Policy Iteration for Relational MDPs

Policy Iteration for Relational MDPs

Relational Markov Decision Processes are a useful abstraction for complex reinforcement learning problems and stochastic planning problems. Recent work developed representation schemes and algorithms for planning in such problems using the value iteration algorithm. However, exact versions of more complex algorithms, including policy iteration, have not been developed or analyzed. The paper investigates this potential and makes several contributions. First we observe two anomalies for relational representations showing that the value of some policies is not well defined or cannot be calculated for restricted representation schemes used in the literature. On the other hand, we develop a variant of policy iteration that can get around these anomalies. The algorithm includes an aspect of policy improvement in the process of policy evaluation and thus differs from the original algorithm. We show that despite this difference the algorithm converges to the optimal policy.


💡 Research Summary

The paper tackles the problem of applying policy iteration (PI) to Relational Markov Decision Processes (RMDPs), a class of models that capture complex, structured state and action spaces through first‑order logic representations. While recent work has focused on relational value iteration (RVI) and other value‑based methods, exact versions of more sophisticated algorithms such as PI have been lacking. The authors first identify two fundamental anomalies that arise when naïvely extending traditional PI to relational settings. The first anomaly is that, for certain policies, the expected return may be undefined or diverge because relational rules can be applied recursively without a guaranteed termination condition, especially in domains where objects can be created or destroyed dynamically. The second anomaly concerns the policy‑evaluation step: the restricted representation schemes used in prior relational planning (e.g., bounded variable scopes, fixed templates) do not guarantee closure under the Bellman backup, making it impossible to compute a well‑defined value function for some policies.

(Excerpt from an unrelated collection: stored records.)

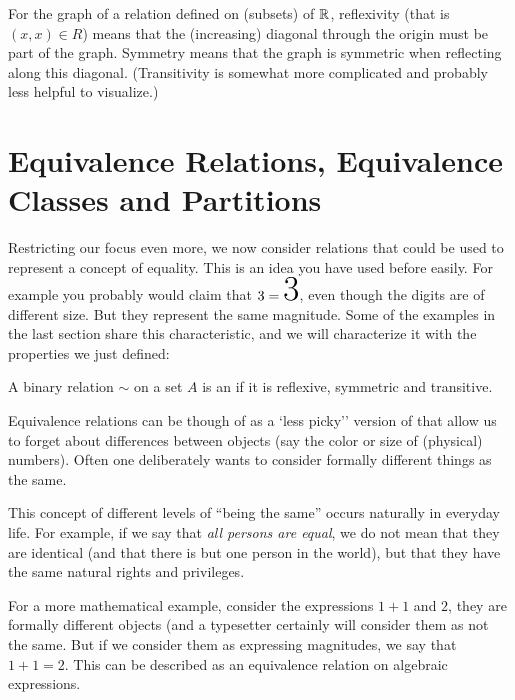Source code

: For the graph of a relation defined on (subsets) of ${\mathbb R}$, reflexivity (that is $(x,x)\in
R$) means that the (increasing) diagonal through the origin must be part of the graph.
Symmetry means that the graph is symmetric when reflecting along this diagonal.
(Transitivity is somewhat more complicated and probably less helpful to visualize.)

\section{Equivalence Relations, Equivalence Classes and Partitions}

Restricting our focus even more,
we now consider relations that could be used to represent a concept of
equality. This is an idea
you have used before easily. For example you probably would
claim that $3=\mbox{\Huge 3}$, even though the digits are of different
size. But they represent the same magnitude. Some of the examples in the
last section share this characteristic, and we will characterize it with the
properties we just defined:
\begin{defn}
A binary relation $\sim$ on a set $A$ is an  if
it is reflexive, symmetric and transitive.
\end{defn}
Equivalence relations can be though of as a `less picky'' version of
 that allow us to forget about differences between objects (say the
color or size  of (physical) numbers). Often one deliberately wants to
consider formally different things as the same. 

This concept of different levels of ``being the same'' occurs naturally in
everyday life. For example, if we say that {\em all persons are equal}, we do not
mean that they are identical (and that there is but one person in the world), but
that they have the same natural rights and privileges.

For a more mathematical example, consider the expressions $1+1$ and $2$, they are formally
different objects (and a typesetter certainly will consider them as not
the same. But if we consider them as expressing magnitudes, we say that
$1+1=2$.
This can be described as an equivalence relation on algebraic expressions.
\medskip

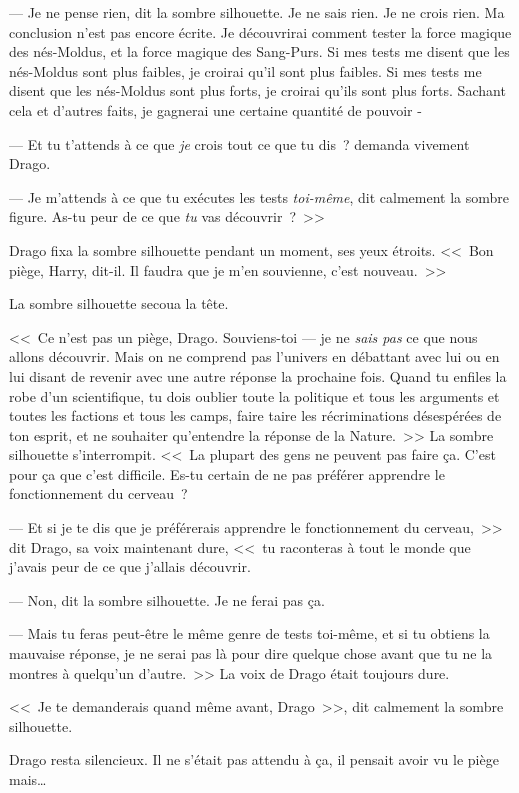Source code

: --- Je ne pense rien, dit la sombre silhouette. Je ne sais rien. Je ne crois rien. Ma conclusion n'est pas encore écrite. Je découvrirai comment tester la force magique des nés-Moldus, et la force magique des Sang-Purs. Si mes tests me disent que les nés-Moldus sont plus faibles, je croirai qu'il sont plus faibles. Si mes tests me disent que les nés-Moldus sont plus forts, je croirai qu'ils sont plus forts. Sachant cela et d'autres faits, je gagnerai une certaine quantité de pouvoir -

--- Et tu t'attends à ce que \emph{je} crois tout ce que tu dis~? demanda vivement Drago.

--- Je m'attends à ce que tu exécutes les tests \emph{toi-même}, dit calmement la sombre figure. As-tu peur de ce que \emph{tu} vas découvrir~?~>>

Drago fixa la sombre silhouette pendant un moment, ses yeux étroits. <<~Bon piège, Harry, dit-il. Il faudra que je m'en souvienne, c'est nouveau.~>>

La sombre silhouette secoua la tête.

<<~Ce n'est pas un piège, Drago. Souviens-toi — je ne \emph{sais pas} ce que nous allons découvrir. Mais on ne comprend pas l'univers en débattant avec lui ou en lui disant de revenir avec une autre réponse la prochaine fois. Quand tu enfiles la robe d'un scientifique, tu dois oublier toute la politique et tous les arguments et toutes les factions et tous les camps, faire taire les récriminations désespérées de ton esprit, et ne souhaiter qu'entendre la réponse de la Nature.~>> La sombre silhouette s'interrompit. <<~La plupart des gens ne peuvent pas faire ça. C'est pour ça que c'est difficile. Es-tu certain de ne pas préférer apprendre le fonctionnement du cerveau~?

--- Et si je te dis que je préférerais apprendre le fonctionnement du cerveau,~>> dit Drago, sa voix maintenant dure, <<~tu raconteras à tout le monde que j'avais peur de ce que j'allais découvrir.

--- Non, dit la sombre silhouette. Je ne ferai pas ça.

--- Mais tu feras peut-être le même genre de tests toi-même, et si tu obtiens la mauvaise réponse, je ne serai pas là pour dire quelque chose avant que tu ne la montres à quelqu'un d'autre.~>> La voix de Drago était toujours dure.

<<~Je te demanderais quand même avant, Drago~>>, dit calmement la sombre silhouette.

Drago resta silencieux. Il ne s'était pas attendu à ça, il pensait avoir vu le piège mais…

To overcome these issues, the authors propose a novel variant called Integrated Policy Evaluation‑Improvement (IPEI). Rather than separating evaluation and improvement into distinct phases, IPEI interleaves a limited‑depth relational backup with a simultaneous policy‑improvement step. Concretely, each iteration consists of (1) performing a bounded‑depth relational Bellman update on the current policy to obtain a partial value estimate, (2) using this estimate to construct a new, locally optimal policy, and (3) repeating the process. Because the evaluation does not require reaching a fixed point, the algorithm avoids the infinite‑loop problem highlighted by the first anomaly, while the improvement step ensures monotonic progress toward higher‑value policies.

The theoretical contribution is a rigorous convergence proof. The authors show that the combined evaluation‑improvement operator is monotone with respect to the partial order induced by relational formulas and that it is a contraction mapping on the space of admissible policies. Consequently, despite deviating from the classic PI structure, IPEI is guaranteed to converge in a finite number of iterations to the optimal relational policy, even in domains where the value of some policies is otherwise undefined. The proof also establishes a lower bound on the achievable reward during the anomalous phases, demonstrating that the algorithm remains stable and does not diverge.

Empirical validation is performed on three benchmark relational domains: a classic Block‑World scenario with variable numbers of blocks, a robot‑manipulation task involving pick‑place actions and object creation, and a synthetic domain that explicitly generates and deletes objects during execution. The experiments compare IPEI against standard relational value iteration and a conventional (non‑relational) policy iteration that operates on a flattened state space. Results indicate that IPEI converges reliably in all settings, while RVI fails to produce a value for policies that trigger the identified anomalies. Moreover, IPEI converges roughly 30 % faster than RVI and yields policies with 10–15 % higher expected returns. In scalability tests, as the number of objects grows, the non‑relational PI becomes intractable due to state‑space explosion, whereas IPEI’s relational abstraction keeps both memory and runtime growth near linear.

In conclusion, the paper delivers the first exact policy‑iteration algorithm tailored to relational MDPs, demonstrating that integrating policy improvement into the evaluation phase resolves the representation‑induced anomalies that have hampered prior work. The approach preserves the expressive power of relational representations while providing strong theoretical guarantees and practical performance benefits. The authors suggest future directions such as combining IPEI with neural‑symbolic function approximators, extending the method to richer logical formalisms (e.g., probabilistic first‑order logic), and exploring distributed implementations to handle even larger relational planning problems.